People see something like:
-adobe-helvetica-medium-*-*-*-12-*-75-*-*-*-iso8859-*
instead of "Helvetica 12pt" and get all scared. This is the
old X11 font specifier string; you'll see it occasionally. It
specifies all relevant information for a font in a nice,
programmer-friendly string. I'm not going to explain exactly how it
is formed; the easiest way is to run xfontsel and play
with it (it makes sense, in a strange way). If you do not have
xfontsel installed, it's probably in the X11R6-contrib rpm.
Right, now how do specify nice anti-aliased TrueType fonts?
The old X11 specifier only works well on the X core fonts. Since all of these fonts are ugly, you'll probably want to use your nice TrueType fonts everywhere.

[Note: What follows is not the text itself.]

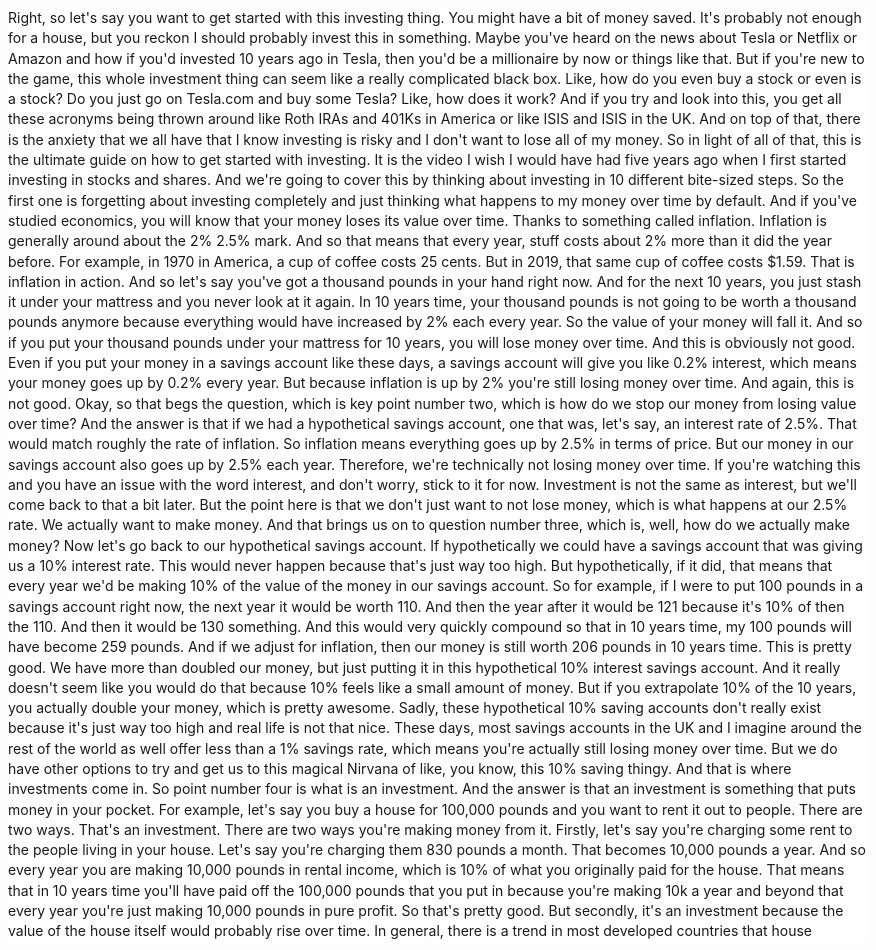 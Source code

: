  Right, so let's say you want to get started with this investing thing. You might have a bit of money saved. It's probably not enough for a house, but you reckon I should probably invest this in something. Maybe you've heard on the news about Tesla or Netflix or Amazon and how if you'd invested 10 years ago in Tesla, then you'd be a millionaire by now or things like that. But if you're new to the game, this whole investment thing can seem like a really complicated black box. Like, how do you even buy a stock or even is a stock? Do you just go on Tesla.com and buy some Tesla? Like, how does it work? And if you try and look into this, you get all these acronyms being thrown around like Roth IRAs and 401Ks in America or like ISIS and ISIS in the UK. And on top of that, there is the anxiety that we all have that I know investing is risky and I don't want to lose all of my money. So in light of all of that, this is the ultimate guide on how to get started with investing. It is the video I wish I would have had five years ago when I first started investing in stocks and shares. And we're going to cover this by thinking about investing in 10 different bite-sized steps. So the first one is forgetting about investing completely and just thinking what happens to my money over time by default. And if you've studied economics, you will know that your money loses its value over time. Thanks to something called inflation. Inflation is generally around about the 2% 2.5% mark. And so that means that every year, stuff costs about 2% more than it did the year before. For example, in 1970 in America, a cup of coffee costs 25 cents. But in 2019, that same cup of coffee costs $1.59. That is inflation in action. And so let's say you've got a thousand pounds in your hand right now. And for the next 10 years, you just stash it under your mattress and you never look at it again. In 10 years time, your thousand pounds is not going to be worth a thousand pounds anymore because everything would have increased by 2% each every year. So the value of your money will fall it. And so if you put your thousand pounds under your mattress for 10 years, you will lose money over time. And this is obviously not good. Even if you put your money in a savings account like these days, a savings account will give you like 0.2% interest, which means your money goes up by 0.2% every year. But because inflation is up by 2% you're still losing money over time. And again, this is not good. Okay, so that begs the question, which is key point number two, which is how do we stop our money from losing value over time? And the answer is that if we had a hypothetical savings account, one that was, let's say, an interest rate of 2.5%. That would match roughly the rate of inflation. So inflation means everything goes up by 2.5% in terms of price. But our money in our savings account also goes up by 2.5% each year. Therefore, we're technically not losing money over time. If you're watching this and you have an issue with the word interest, and don't worry, stick to it for now. Investment is not the same as interest, but we'll come back to that a bit later. But the point here is that we don't just want to not lose money, which is what happens at our 2.5% rate. We actually want to make money. And that brings us on to question number three, which is, well, how do we actually make money? Now let's go back to our hypothetical savings account. If hypothetically we could have a savings account that was giving us a 10% interest rate. This would never happen because that's just way too high. But hypothetically, if it did, that means that every year we'd be making 10% of the value of the money in our savings account. So for example, if I were to put 100 pounds in a savings account right now, the next year it would be worth 110. And then the year after it would be 121 because it's 10% of then the 110. And then it would be 130 something. And this would very quickly compound so that in 10 years time, my 100 pounds will have become 259 pounds. And if we adjust for inflation, then our money is still worth 206 pounds in 10 years time. This is pretty good. We have more than doubled our money, but just putting it in this hypothetical 10% interest savings account. And it really doesn't seem like you would do that because 10% feels like a small amount of money. But if you extrapolate 10% of the 10 years, you actually double your money, which is pretty awesome. Sadly, these hypothetical 10% saving accounts don't really exist because it's just way too high and real life is not that nice. These days, most savings accounts in the UK and I imagine around the rest of the world as well offer less than a 1% savings rate, which means you're actually still losing money over time. But we do have other options to try and get us to this magical Nirvana of like, you know, this 10% saving thingy. And that is where investments come in. So point number four is what is an investment. And the answer is that an investment is something that puts money in your pocket. For example, let's say you buy a house for 100,000 pounds and you want to rent it out to people. There are two ways. That's an investment. There are two ways you're making money from it. Firstly, let's say you're charging some rent to the people living in your house. Let's say you're charging them 830 pounds a month. That becomes 10,000 pounds a year. And so every year you are making 10,000 pounds in rental income, which is 10% of what you originally paid for the house. That means that in 10 years time you'll have paid off the 100,000 pounds that you put in because you're making 10k a year and beyond that every year you're just making 10,000 pounds in pure profit. So that's pretty good. But secondly, it's an investment because the value of the house itself would probably rise over time. In general, there is a trend in most developed countries that house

On Linux (and others), this is usually done through the Xft font library, which actually gives pretty fonts. The font specifier is different (and more readable) from the old X11 font string. In general, the font strings look like:
My Font Name-pointsize:property1:property2...
For example, my custom Sawfish theme specifies an Xft font for the
titlebar with (via the get-font-typed call with
"Xft"):
Bitstream Vera Sans-14:bold:italic
This does exactly what you think it does. Naturally, this only works
for applications that can use Xft. See the manpage for
fonts-conf for more information.
My Emacs fonts are tiny on my super high resolution screen
This actually applies to most older X11 applications, not just Emacs.
For Emacs, you can attempt to solve this problem by going into the Faces configuration (from M-x customize), but this doesn't always work depending on your X11 resources and font stuff. KDE (and to a lesser extent, Gnome) may have issues with this on some distributions.
The "nice" way to fix this is to add the appropriate lines
to your ~/.Xresources file. For example, mine contains
the lines
emacs*Background: White emacs*Foreground: Black emacs*font: -*-fixed-*-*-*-*-18-*-*-*-*-*-*-*
This makes the colors more appealing to me, and makes the default font significantly larger for my tired old eyes. Fonts are specified in the old X11 manner.
This trick works in a lot of other older X11 apps as well, if you want bigger fonts in xman...
My pagan sacrifices to the computer don't work!
This is a common error among American English speakers. Ordinarily, when one sacrifices a goat within a circle of candles at the full moon to appease the computer gods, one chants "Elath grash nar maral, noor din Turing-wa ost, grash nar throk" (May our computers work, by the grace of Turing, may they run). While technically correct, it is important that the stress be on the second syllable of "maral" as placing the stress on the first syllable changes the request to "May our computers play, by the grace of Turing..." and as the gods have a strange sense of humor, this particular change frequently results in unfortunate consequences.